Singapore Property Realtor website provide the Mistake Investor that always make :
1. Timing the market.
We'd all love to get out of the stock market at the top and in at the bottom, but academic studies have long shown that the market timing is almost always futile.
It rarely pays to sell when everyone else does. As a mutual fund shareholder, you would have sold at the fund's price by the end of the day.
3. Using high-cost funds.
It's bad enough to lose money in a bear market, but the more you pay your fund company, the more money you'll lose once the market turns south.
4. Turning to bear funds.
Some funds are designed to rise when the stock market falls, which is beneficial in a bear market.
It's discouraging to lose money, but the biggest single factor in your success as an investor is how much you save but not how much returns the stock market gives you.
6.Treating Investments like a Part-Time Job – Not in a business like manner.
A business plan that covers both the short and the long term
Quantifiable goals against which to measure results
A strategy for attaining your goals
The right professionals to do the job
7.Not Having an Asset Allocation Strategy
Look at several investment scenarios and evaluate how well each mix fits your needs, depending on your:
Tolerance for Risk
Expectations for Return
8.Trying to Time the Market
“A Study of Economics usually Reveals that the Best Time to Buy Anything is Last Year”
9. Letting Emotions Drive Investment Decisions
There are only two emotions on Wall Street; Fear and Greed
10. Ignoring the Biggest Risk of All
Ask investors to name their biggest investment risk and most will tell you it’s the chance of losing principal. Loss of principal isn’t the biggest risk. Underestimate how much income we will need.
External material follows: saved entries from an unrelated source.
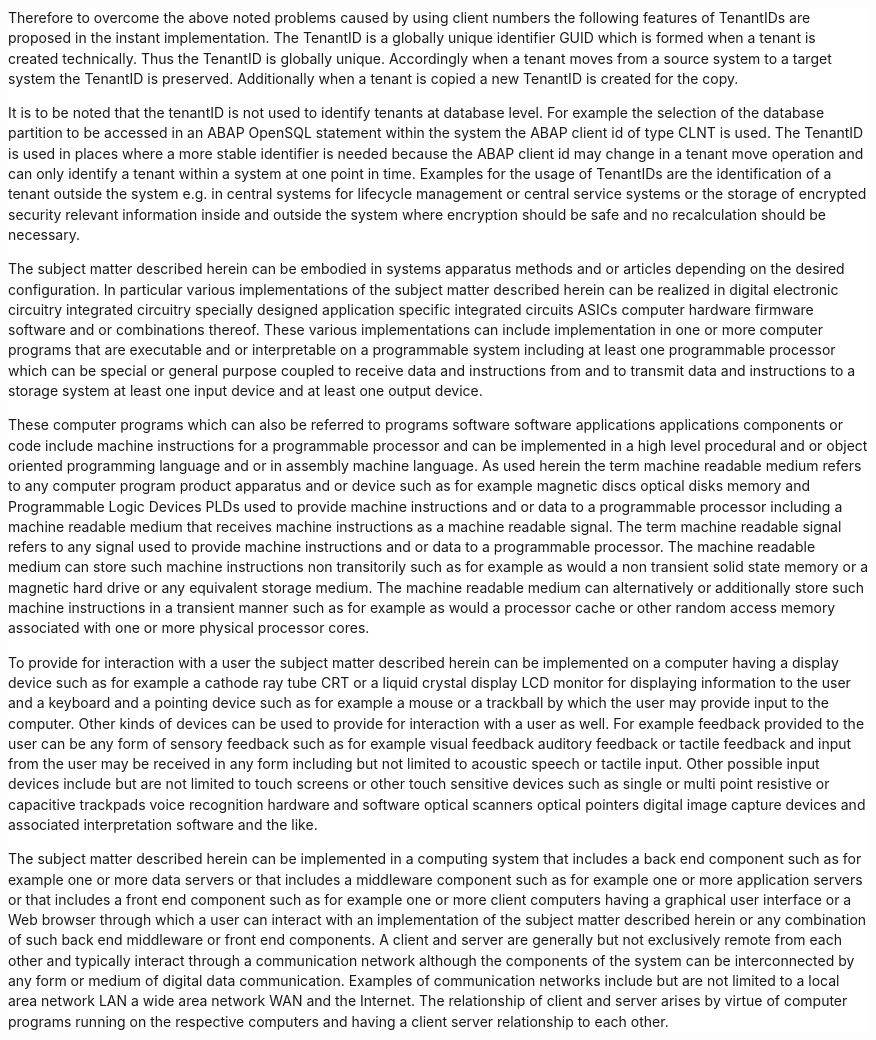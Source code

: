 Therefore to overcome the above noted problems caused by using client numbers the following features of TenantIDs are proposed in the instant implementation. The TenantID is a globally unique identifier GUID which is formed when a tenant is created technically. Thus the TenantID is globally unique. Accordingly when a tenant moves from a source system to a target system the TenantID is preserved. Additionally when a tenant is copied a new TenantID is created for the copy.

It is to be noted that the tenantID is not used to identify tenants at database level. For example the selection of the database partition to be accessed in an ABAP OpenSQL statement within the system the ABAP client id of type CLNT is used. The TenantID is used in places where a more stable identifier is needed because the ABAP client id may change in a tenant move operation and can only identify a tenant within a system at one point in time. Examples for the usage of TenantIDs are the identification of a tenant outside the system e.g. in central systems for lifecycle management or central service systems or the storage of encrypted security relevant information inside and outside the system where encryption should be safe and no recalculation should be necessary.

The subject matter described herein can be embodied in systems apparatus methods and or articles depending on the desired configuration. In particular various implementations of the subject matter described herein can be realized in digital electronic circuitry integrated circuitry specially designed application specific integrated circuits ASICs computer hardware firmware software and or combinations thereof. These various implementations can include implementation in one or more computer programs that are executable and or interpretable on a programmable system including at least one programmable processor which can be special or general purpose coupled to receive data and instructions from and to transmit data and instructions to a storage system at least one input device and at least one output device.

These computer programs which can also be referred to programs software software applications applications components or code include machine instructions for a programmable processor and can be implemented in a high level procedural and or object oriented programming language and or in assembly machine language. As used herein the term machine readable medium refers to any computer program product apparatus and or device such as for example magnetic discs optical disks memory and Programmable Logic Devices PLDs used to provide machine instructions and or data to a programmable processor including a machine readable medium that receives machine instructions as a machine readable signal. The term machine readable signal refers to any signal used to provide machine instructions and or data to a programmable processor. The machine readable medium can store such machine instructions non transitorily such as for example as would a non transient solid state memory or a magnetic hard drive or any equivalent storage medium. The machine readable medium can alternatively or additionally store such machine instructions in a transient manner such as for example as would a processor cache or other random access memory associated with one or more physical processor cores.

To provide for interaction with a user the subject matter described herein can be implemented on a computer having a display device such as for example a cathode ray tube CRT or a liquid crystal display LCD monitor for displaying information to the user and a keyboard and a pointing device such as for example a mouse or a trackball by which the user may provide input to the computer. Other kinds of devices can be used to provide for interaction with a user as well. For example feedback provided to the user can be any form of sensory feedback such as for example visual feedback auditory feedback or tactile feedback and input from the user may be received in any form including but not limited to acoustic speech or tactile input. Other possible input devices include but are not limited to touch screens or other touch sensitive devices such as single or multi point resistive or capacitive trackpads voice recognition hardware and software optical scanners optical pointers digital image capture devices and associated interpretation software and the like.

The subject matter described herein can be implemented in a computing system that includes a back end component such as for example one or more data servers or that includes a middleware component such as for example one or more application servers or that includes a front end component such as for example one or more client computers having a graphical user interface or a Web browser through which a user can interact with an implementation of the subject matter described herein or any combination of such back end middleware or front end components. A client and server are generally but not exclusively remote from each other and typically interact through a communication network although the components of the system can be interconnected by any form or medium of digital data communication. Examples of communication networks include but are not limited to a local area network LAN a wide area network WAN and the Internet. The relationship of client and server arises by virtue of computer programs running on the respective computers and having a client server relationship to each other.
Forget how long our money might have to last
Assume we will stay healthy
11.Expecting any Manager’s Investment Approach to Work all the Time
In comparison to growth managers, value managers don’t experience the same highs, but typically do much better during down markets. No one style offers a clear performance advantage
Styles work in extended, unpredictable cycles
Style usually determines short-term performance
12.Hiring Managers Solely by the Numbers
If you heed the typical mistakes of small investors, you’ll never hire a manager based on numbers alone because there is a better way:
Decide what investment style you’re looking for
Look at past performance of managers who adhere to that style
For managers on the short list, insist on a long-term record
Research the qualitative factors that shape future performance
13.Getting Caught up in the Relative Performance Game
Measure performance of your total portfolio against your targeted goals
Always look at after-tax returns
Don’t forget to take inflation and expenses into account
14.Not Knowing When to Fire a Manager
When it comes to termination, investors frequently err in two ways: By firing managers they should keep and by keeping managers they should really let go. When affluent individuals make either mistake, it’s usually because they made a decision strictly “by the numbers”.
15. Not Having an Investment Management Consultant
An investment management consultant doesn’t manage your assets. Rather, he or she helps you create the strategic framework that is essential for the successful management of your assets.